There is a great irony where Isis is concerned. While the group claim to be creating a new society in which race and nationality don’t matter (as long as you agree with the Isis party line) – we know that the truth is actually very different.

A first-hand account from Abu Ibrahim al-Raqqawi, an activist in Raqqa, confirmed to me that “jihadis from other countries tend to stick in groups by nationality or language – the British together, the Dutch together – and they don’t have much to do with ordinary people here.” They’re even treated differently depending on where they fit in Isis’ racial hierarchy. North Africans have reported being paid less. Western recruits complain they are left to do washing up. Indians they are made to scrub toilets. A few weeks ago a prominent British Isis fighter wrote online that Europeans should stick together because “associating with Arabs can be quite annoying and stressful”. This attitude of casual prejudice seems endemic.

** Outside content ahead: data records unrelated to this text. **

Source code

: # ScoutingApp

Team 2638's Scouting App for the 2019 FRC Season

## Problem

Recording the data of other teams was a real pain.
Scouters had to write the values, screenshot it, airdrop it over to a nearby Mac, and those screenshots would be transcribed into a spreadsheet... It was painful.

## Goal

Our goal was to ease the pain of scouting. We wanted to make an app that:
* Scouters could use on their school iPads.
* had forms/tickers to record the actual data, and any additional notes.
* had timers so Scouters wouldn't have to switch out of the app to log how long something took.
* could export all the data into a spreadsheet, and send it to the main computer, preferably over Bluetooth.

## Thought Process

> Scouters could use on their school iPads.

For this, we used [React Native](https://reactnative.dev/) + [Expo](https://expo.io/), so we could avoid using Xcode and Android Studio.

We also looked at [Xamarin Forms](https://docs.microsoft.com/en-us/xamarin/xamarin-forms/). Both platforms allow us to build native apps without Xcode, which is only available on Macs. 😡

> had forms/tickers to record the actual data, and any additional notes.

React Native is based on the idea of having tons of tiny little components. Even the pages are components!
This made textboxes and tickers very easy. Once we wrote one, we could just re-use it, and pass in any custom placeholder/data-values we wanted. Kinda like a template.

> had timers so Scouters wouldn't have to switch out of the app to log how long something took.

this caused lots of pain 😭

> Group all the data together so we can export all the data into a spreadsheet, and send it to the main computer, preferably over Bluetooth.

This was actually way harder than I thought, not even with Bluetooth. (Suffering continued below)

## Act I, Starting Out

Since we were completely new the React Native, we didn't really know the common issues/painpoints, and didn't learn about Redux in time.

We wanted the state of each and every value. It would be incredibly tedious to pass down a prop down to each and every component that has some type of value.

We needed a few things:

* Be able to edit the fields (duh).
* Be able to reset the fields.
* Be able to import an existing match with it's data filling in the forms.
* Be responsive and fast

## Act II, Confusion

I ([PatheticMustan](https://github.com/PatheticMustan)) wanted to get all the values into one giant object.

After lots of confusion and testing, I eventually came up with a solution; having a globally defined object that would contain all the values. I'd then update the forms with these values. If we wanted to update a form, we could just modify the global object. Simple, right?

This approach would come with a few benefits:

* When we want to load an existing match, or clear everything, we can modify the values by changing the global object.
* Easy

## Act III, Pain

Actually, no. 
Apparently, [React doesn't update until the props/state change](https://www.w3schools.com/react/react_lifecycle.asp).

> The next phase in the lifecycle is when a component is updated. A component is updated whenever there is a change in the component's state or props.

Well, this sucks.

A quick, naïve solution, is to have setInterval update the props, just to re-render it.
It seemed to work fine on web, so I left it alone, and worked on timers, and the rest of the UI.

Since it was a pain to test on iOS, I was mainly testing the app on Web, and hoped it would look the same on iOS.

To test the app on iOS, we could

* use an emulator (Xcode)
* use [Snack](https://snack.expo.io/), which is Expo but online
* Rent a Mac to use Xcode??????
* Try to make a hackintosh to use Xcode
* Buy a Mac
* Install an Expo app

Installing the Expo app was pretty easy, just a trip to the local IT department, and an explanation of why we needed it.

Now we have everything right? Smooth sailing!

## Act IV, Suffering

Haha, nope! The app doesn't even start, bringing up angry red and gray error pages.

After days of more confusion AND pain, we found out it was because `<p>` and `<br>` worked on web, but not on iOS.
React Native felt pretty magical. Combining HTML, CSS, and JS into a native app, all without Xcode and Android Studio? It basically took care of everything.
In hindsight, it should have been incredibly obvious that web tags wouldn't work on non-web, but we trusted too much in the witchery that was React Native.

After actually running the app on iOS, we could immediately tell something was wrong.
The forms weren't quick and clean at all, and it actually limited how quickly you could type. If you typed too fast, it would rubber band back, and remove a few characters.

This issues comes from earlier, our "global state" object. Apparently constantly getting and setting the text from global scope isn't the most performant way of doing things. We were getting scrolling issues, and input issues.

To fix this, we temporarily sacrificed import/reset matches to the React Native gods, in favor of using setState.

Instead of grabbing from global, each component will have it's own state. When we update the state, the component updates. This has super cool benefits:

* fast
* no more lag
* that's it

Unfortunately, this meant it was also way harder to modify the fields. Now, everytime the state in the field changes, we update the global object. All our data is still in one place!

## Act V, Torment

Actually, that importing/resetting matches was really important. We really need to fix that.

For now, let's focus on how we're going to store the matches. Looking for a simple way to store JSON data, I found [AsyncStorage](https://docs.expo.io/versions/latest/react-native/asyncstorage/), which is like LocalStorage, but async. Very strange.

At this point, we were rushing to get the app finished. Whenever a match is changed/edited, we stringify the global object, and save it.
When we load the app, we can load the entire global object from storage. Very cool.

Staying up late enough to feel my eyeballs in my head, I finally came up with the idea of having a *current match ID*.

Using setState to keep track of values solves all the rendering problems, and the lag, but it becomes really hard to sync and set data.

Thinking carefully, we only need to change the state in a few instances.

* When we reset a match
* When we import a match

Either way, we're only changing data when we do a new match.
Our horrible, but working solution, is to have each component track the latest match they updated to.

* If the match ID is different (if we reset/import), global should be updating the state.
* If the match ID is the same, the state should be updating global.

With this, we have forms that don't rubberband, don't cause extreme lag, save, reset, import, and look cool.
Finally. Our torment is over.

I am fortunate to have avoided any direct contact with Isis during my time as a doctor in the country, but know of charity workers who have suffered because of their actions. While the regime and its militias have blocked aid access, Isis has also interrupted delivery of aid to the Syrian people. They have interfered with agreements with local community leaders, tried to take over warehouses belonging to charities, and made it almost impossible for aid agencies to operate. We know, of course, that they have also murdered aid workers.

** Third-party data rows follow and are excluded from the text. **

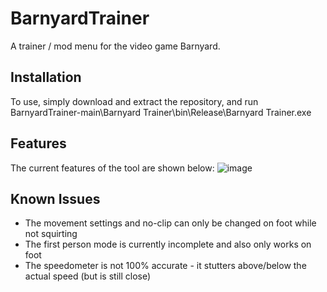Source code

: # BarnyardTrainer
 A trainer / mod menu for the video game Barnyard.

## Installation
To use, simply download and extract the repository, and run BarnyardTrainer-main\Barnyard Trainer\bin\Release\Barnyard Trainer.exe

## Features
The current features of the tool are shown below:
![image](https://user-images.githubusercontent.com/80194912/210333690-dfe8cd62-b1e0-4a91-a270-8f82bdfa3510.png)

## Known Issues
+ The movement settings and no-clip can only be changed on foot while not squirting
+ The first person mode is currently incomplete and also only works on foot
+ The speedometer is not 100% accurate - it stutters above/below the actual speed (but is still close)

I have heard first-hand accounts of how Isis subjugates Syrians in places like Raqqa, looting their resources and living lavishly while civilians go hungry. No thought is given to providing the basic services people need to survive. Civilians are regularly denied water, electricity, and proper sanitation in the areas Isis controls. Ordinary Syrians are treated with contempt. They are no better than the Syrian regime and its militia in their treatment of the Syrian people.

At the very bottom of Isis’ hierarchy are the Syrians themselves, who having already suffered so much under the Syrian regime, are enduring the most hostile and cruel foreign occupation imaginable, under Isis’ rule. It is Syrians who are having their heritage, their resources and homes stolen from them and shared between Isis terrorists. Even the international aid sent to help them in their darkest hours is stolen.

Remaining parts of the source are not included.